Right I dont even know if this is possilbe, but can the resolution of the eyes be measures, i.e like you can get a 10 megapixel camera, i guess eyes would be vastly more powerful than any camera, got any ideas?
Certainly they can. The rods and cones in the retina have finite size, as do the sensor elements in a digitial camera. Provided the lens of the eye isn’t the limiting factor, the graininess of the retina limits resolution. Cones in the fovea are about 1-1.5 microns in diameter and 2-2.5 microns apart. Rods are about 2 microns in diameter. The spacing of detectors is denser in the fovea (near the center of your visual field) and sparser the farther away you get.
Visual Acuity – how good the resolution is – depends upon intensity and other conditions, but normal visual acuity is usually pegged at about one minute of arc.
I swiped all this from the beginning of chapter 5 of Warren Smith’s Modern Optical Engineering.
In addition to the spacing of the actual rods and cones, the neural circuits connected to the rods converge more than those connected to cones - quoting from “Sensation and Perception” by Goldstein, “On the average about 120 rods pool their signals to one ganglion cell, but only about 6 cones send signals to a a single ganglion cell”. Hence, when you are using your rods only (i.e. in low light) you have a lot less resolution than when you are using your cones.
True perceptual resolution is more tricky to calculate though, because our visual system performs all sorts of tricks and dodges; with a conventional camera, for example, if you allow the camera to wobble a bit and interpolate a number of consecutive frames, you can derive more genuine detail than the raw pixel resolution is capable of detecting (NB: I’m not talking about the same kind of single-frame resampling/interpolation used by cheap camera and scanner manufacturers to give their products falsely-impressive specifications)
There’s a professor at MIT who claims the elements of the retina either are or can be witred together in a way to give you hyperresolution (which seems very different from what Canadjun writes).
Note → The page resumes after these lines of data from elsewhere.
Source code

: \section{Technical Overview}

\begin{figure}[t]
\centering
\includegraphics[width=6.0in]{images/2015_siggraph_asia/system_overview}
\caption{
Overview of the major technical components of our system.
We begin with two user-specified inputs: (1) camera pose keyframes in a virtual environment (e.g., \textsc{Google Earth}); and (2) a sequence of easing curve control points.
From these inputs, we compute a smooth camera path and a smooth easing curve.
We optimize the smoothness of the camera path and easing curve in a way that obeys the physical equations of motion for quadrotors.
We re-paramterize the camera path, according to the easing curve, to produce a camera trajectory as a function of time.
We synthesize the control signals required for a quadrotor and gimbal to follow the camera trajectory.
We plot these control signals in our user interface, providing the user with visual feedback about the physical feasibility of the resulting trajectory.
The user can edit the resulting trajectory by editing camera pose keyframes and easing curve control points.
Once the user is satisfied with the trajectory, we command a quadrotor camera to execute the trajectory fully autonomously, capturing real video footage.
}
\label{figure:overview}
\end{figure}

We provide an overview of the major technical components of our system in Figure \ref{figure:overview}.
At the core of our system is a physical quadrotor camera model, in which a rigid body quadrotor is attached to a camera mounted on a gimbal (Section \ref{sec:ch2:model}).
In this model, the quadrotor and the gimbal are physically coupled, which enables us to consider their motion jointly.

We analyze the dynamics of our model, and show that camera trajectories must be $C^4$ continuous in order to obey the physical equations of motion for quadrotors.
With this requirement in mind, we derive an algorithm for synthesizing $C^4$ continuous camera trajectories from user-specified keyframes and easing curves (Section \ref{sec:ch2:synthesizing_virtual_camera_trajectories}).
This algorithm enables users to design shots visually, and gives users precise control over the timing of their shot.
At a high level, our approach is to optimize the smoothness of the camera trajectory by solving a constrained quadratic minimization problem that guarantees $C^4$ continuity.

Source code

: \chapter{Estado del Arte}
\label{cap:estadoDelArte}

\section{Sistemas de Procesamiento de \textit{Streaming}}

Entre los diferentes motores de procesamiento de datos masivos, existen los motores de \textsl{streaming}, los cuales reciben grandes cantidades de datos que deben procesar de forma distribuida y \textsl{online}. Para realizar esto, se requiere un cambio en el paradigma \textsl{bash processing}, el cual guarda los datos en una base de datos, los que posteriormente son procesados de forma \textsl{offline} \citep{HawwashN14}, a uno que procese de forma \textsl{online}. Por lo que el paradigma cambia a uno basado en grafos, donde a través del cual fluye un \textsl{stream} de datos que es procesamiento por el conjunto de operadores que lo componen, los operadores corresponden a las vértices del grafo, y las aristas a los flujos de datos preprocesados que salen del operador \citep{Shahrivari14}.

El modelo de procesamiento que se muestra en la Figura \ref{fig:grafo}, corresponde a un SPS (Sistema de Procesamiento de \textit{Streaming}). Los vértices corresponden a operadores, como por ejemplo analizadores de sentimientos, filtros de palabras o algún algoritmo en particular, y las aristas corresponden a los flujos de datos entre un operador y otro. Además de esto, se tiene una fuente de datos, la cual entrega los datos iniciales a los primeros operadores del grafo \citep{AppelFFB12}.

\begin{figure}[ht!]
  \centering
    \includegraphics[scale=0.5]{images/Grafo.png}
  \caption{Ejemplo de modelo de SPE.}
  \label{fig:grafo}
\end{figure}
I personally don’t know exactly how it’s wired up, but for practical purposes, things work pretty much as Smith’s book says. I doubt if any of us can wobble our heads and process the result in a Mangetoutian manner to exceede resolution specs. We’re stuck with our eyes as is.
We don’t need to wobble our heads, we merely use ocular tremors
According to Britannica visual acuity under really good light can be as good as 30 sec. of arc and under normal daylight is about 1 minute.
As an illustration of what this means, it is not necessay to print photos ( for viewing at 1 foot or 30 cm under good light) with a resolution of better than about 300 dots/ inch.
The 300 dpi number provided by David Simmons is correct according to publishing “lore,” (which has lots of tradition and experience, but is a little short on the scientific analysis). But that number comes with some caveats.
Generally, 300dpi color is considered photographic to casual observation, but someone who’s trying to see the pixels will still see them. Generally 600-1200 dpi (numbers between those values are rarely used) is assumed to be imperceptible.
The numbers are higher in black and white, especially with fine detail like fonts. Here, you may have to go as high as 2400 dpi for deliberate inspection not to show pixelation artifacts.
(All of these, of course, assume standard viewing distances: a foot or so, and unmagnified).
A film photograph is generally 2500-3500 “dpi”, although of course the “pixels” are of uneven size and shape, and not arranged in a grid, hiding a multitude of sins. Also, this number may be (I can’t find the cite at the moment) for the (small) negative rather than the final printed image. This resolution is almost certainly overkill for the human eye, as shown by the fact that you can “blow up” photos quite a bit before you start losing clarity.
Unfortunately, I don’t think any of this answers the OP’s question, because as Mangetout pointed out, you get frame-to-frame and motion effects as well, so the apparently resolution of the eye will be higher than it’s “static” resolution. I think you’d have to test it; and I’m having trouble figuring out how you could design a test for a “single frame” of the eye and still be able to test detail detection.